Sparkling Scots Shine at Highland Park High School

Cheerleading squad includes students with special needs



    Sparkle Scots, a cheerleading squad comprised of special needs girls, shined when they cheered at Highland Park High School's football game. The high school is part of a nationwide program called The Sparkle Effect that encourages girls with special needs to cheer. (Published Friday, Oct. 25, 2013)

    A group of cheerleaders with special needs joined Highland Park High School's cheer squad on the field for homecoming.

    Five students with disabilities are a part of the Sparkling Scots, which is part of the Sparkle Effect, a national program for inclusive cheer and dance programs.

    "It is awesome -- the greatest thing that could ever happen to me," member Kathleen Gamso said.

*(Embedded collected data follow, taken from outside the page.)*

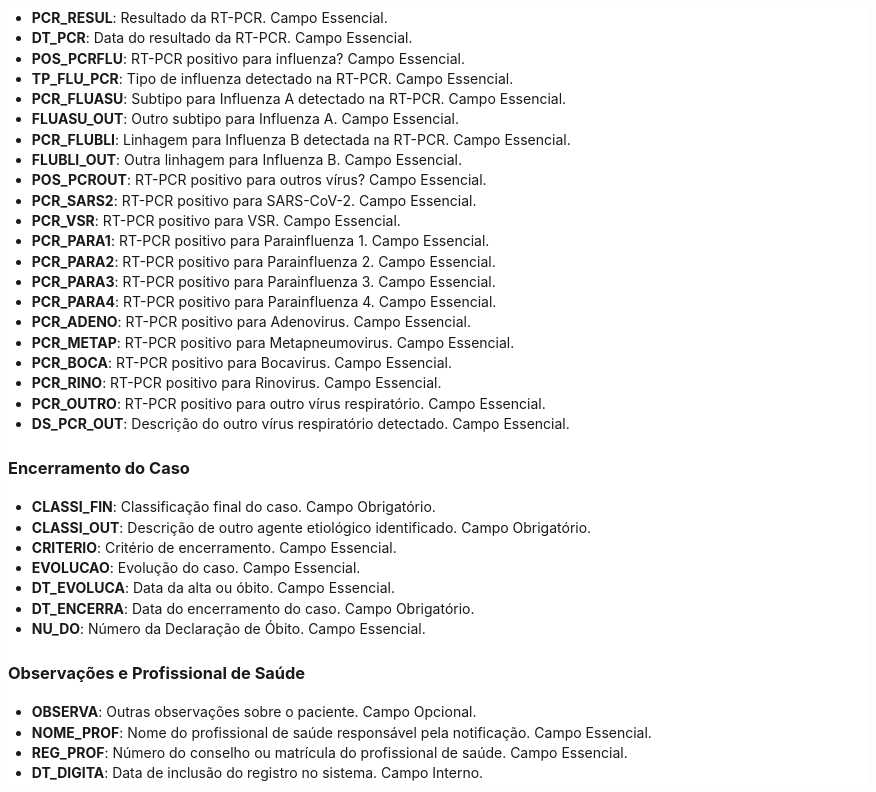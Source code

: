 - **PCR_RESUL**: Resultado da RT-PCR. Campo Essencial.
- **DT_PCR**: Data do resultado da RT-PCR. Campo Essencial.
- **POS_PCRFLU**: RT-PCR positivo para influenza? Campo Essencial.
- **TP_FLU_PCR**: Tipo de influenza detectado na RT-PCR. Campo Essencial.
- **PCR_FLUASU**: Subtipo para Influenza A detectado na RT-PCR. Campo Essencial.
- **FLUASU_OUT**: Outro subtipo para Influenza A. Campo Essencial.
- **PCR_FLUBLI**: Linhagem para Influenza B detectada na RT-PCR. Campo Essencial.
- **FLUBLI_OUT**: Outra linhagem para Influenza B. Campo Essencial.
- **POS_PCROUT**: RT-PCR positivo para outros vírus? Campo Essencial.
- **PCR_SARS2**: RT-PCR positivo para SARS-CoV-2. Campo Essencial.
- **PCR_VSR**: RT-PCR positivo para VSR. Campo Essencial.
- **PCR_PARA1**: RT-PCR positivo para Parainfluenza 1. Campo Essencial.
- **PCR_PARA2**: RT-PCR positivo para Parainfluenza 2. Campo Essencial.
- **PCR_PARA3**: RT-PCR positivo para Parainfluenza 3. Campo Essencial.
- **PCR_PARA4**: RT-PCR positivo para Parainfluenza 4. Campo Essencial.
- **PCR_ADENO**: RT-PCR positivo para Adenovirus. Campo Essencial.
- **PCR_METAP**: RT-PCR positivo para Metapneumovirus. Campo Essencial.
- **PCR_BOCA**: RT-PCR positivo para Bocavirus. Campo Essencial.
- **PCR_RINO**: RT-PCR positivo para Rinovirus. Campo Essencial.
- **PCR_OUTRO**: RT-PCR positivo para outro vírus respiratório. Campo Essencial.
- **DS_PCR_OUT**: Descrição do outro vírus respiratório detectado. Campo Essencial.

### Encerramento do Caso

- **CLASSI_FIN**: Classificação final do caso. Campo Obrigatório.
- **CLASSI_OUT**: Descrição de outro agente etiológico identificado. Campo Obrigatório.
- **CRITERIO**: Critério de encerramento. Campo Essencial.
- **EVOLUCAO**: Evolução do caso. Campo Essencial.
- **DT_EVOLUCA**: Data da alta ou óbito. Campo Essencial.
- **DT_ENCERRA**: Data do encerramento do caso. Campo Obrigatório.
- **NU_DO**: Número da Declaração de Óbito. Campo Essencial.

### Observações e Profissional de Saúde

- **OBSERVA**: Outras observações sobre o paciente. Campo Opcional.
- **NOME_PROF**: Nome do profissional de saúde responsável pela notificação. Campo Essencial.
- **REG_PROF**: Número do conselho ou matrícula do profissional de saúde. Campo Essencial.
- **DT_DIGITA**: Data de inclusão do registro no sistema. Campo Interno.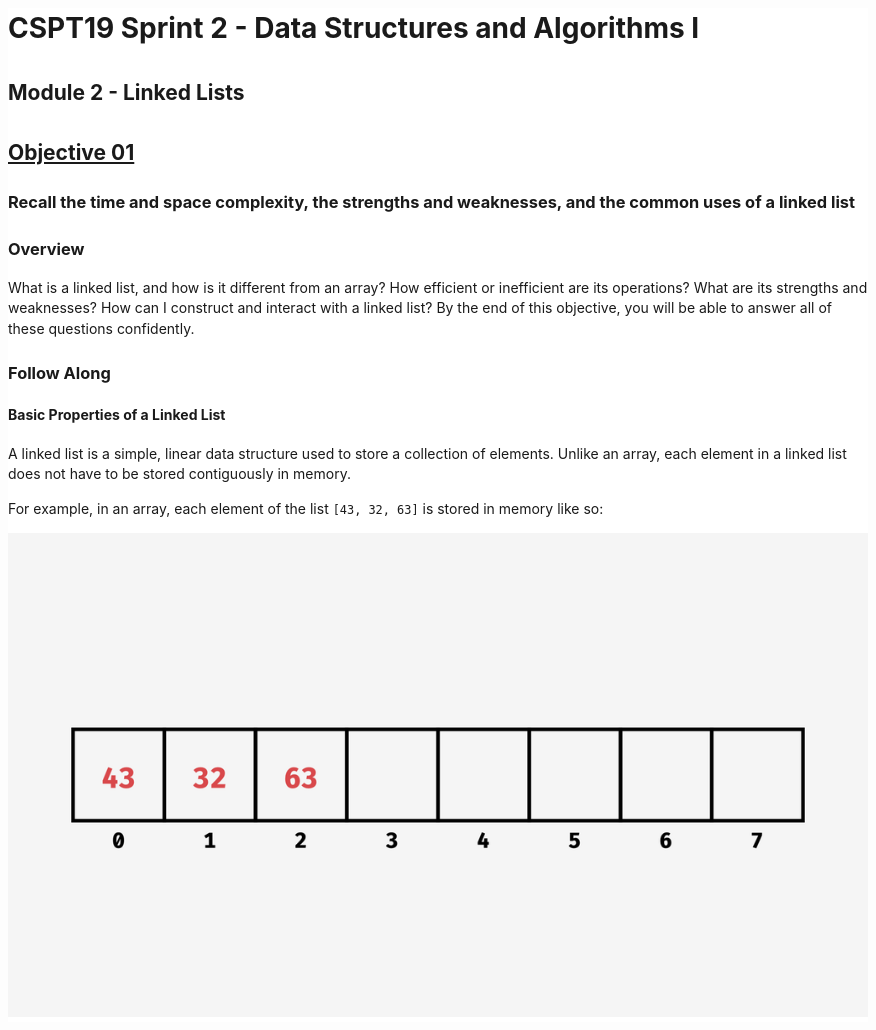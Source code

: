 # CSPT19 Sprint 2 - Data Structures and Algorithms I

## Module 2 - Linked Lists

## [Objective 01](https://lambdaschool.instructure.com/courses/987/pages/objective-01-recall-the-time-and-space-complexity-the-strengths-and-weaknesses-and-the-common-uses-of-a-linked-list?module_item_id=557686)

### Recall the time and space complexity, the strengths and weaknesses, and the common uses of a linked list

### Overview
What is a linked list, and how is it different from an array? How efficient or inefficient are its operations? What are its strengths and weaknesses? How can I construct and interact with a linked list? By the end of this objective, you will be able to answer all of these questions confidently.

### Follow Along
#### Basic Properties of a Linked List
A linked list is a simple, linear data structure used to store a collection of elements. Unlike an array, each element in a linked list does not have to be stored contiguously in memory.

For example, in an array, each element of the list `[43, 32, 63]` is stored in memory like so:

![Arrays Stored in memory](https://raw.githubusercontent.com/jmmiddour/CSPT19/main/1.2_Data_Structures_and_Algorithms_I/images/1.2.2_fig_1.jpeg?token=APLSS6IKJQCS4C7Z3SHMVP3AM7UFU)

    The girls they cheer with don't see their special needs -- just that they are special.

    "As we started going, it was rewarding to see what we were learning," cheerleader Gabby Crank said.

    "I think they are totally awesome, and they are sweet," said Allie Wells, a Sparking Scot.

    Each Sparkling Scot has a squad sister who helps them learn the cheers. Along the way, they get to know each other and build friendships that extend beyond the field.

    "We have built our relationships a lot, because they are always with us and we love them so much," Peyton Ward said.

    More than 100 Sparkle teams have formed across the nation, according to the Sparkle Effect's website. The group offers a downloadable kit that helps interested students launch Sparkle groups at their schools.

    Kelly Waterman brought the program to Highland Park High School after her daughter was involved in it at another district. Halfway through her presentation of the idea, the principal said the school would make it happen.

    This year, the Sparkling Scots cheered in three of the games.

    "It's just heartwarming, not only to see how happy they are, but just to see the acceptance from the student body," Waterman said.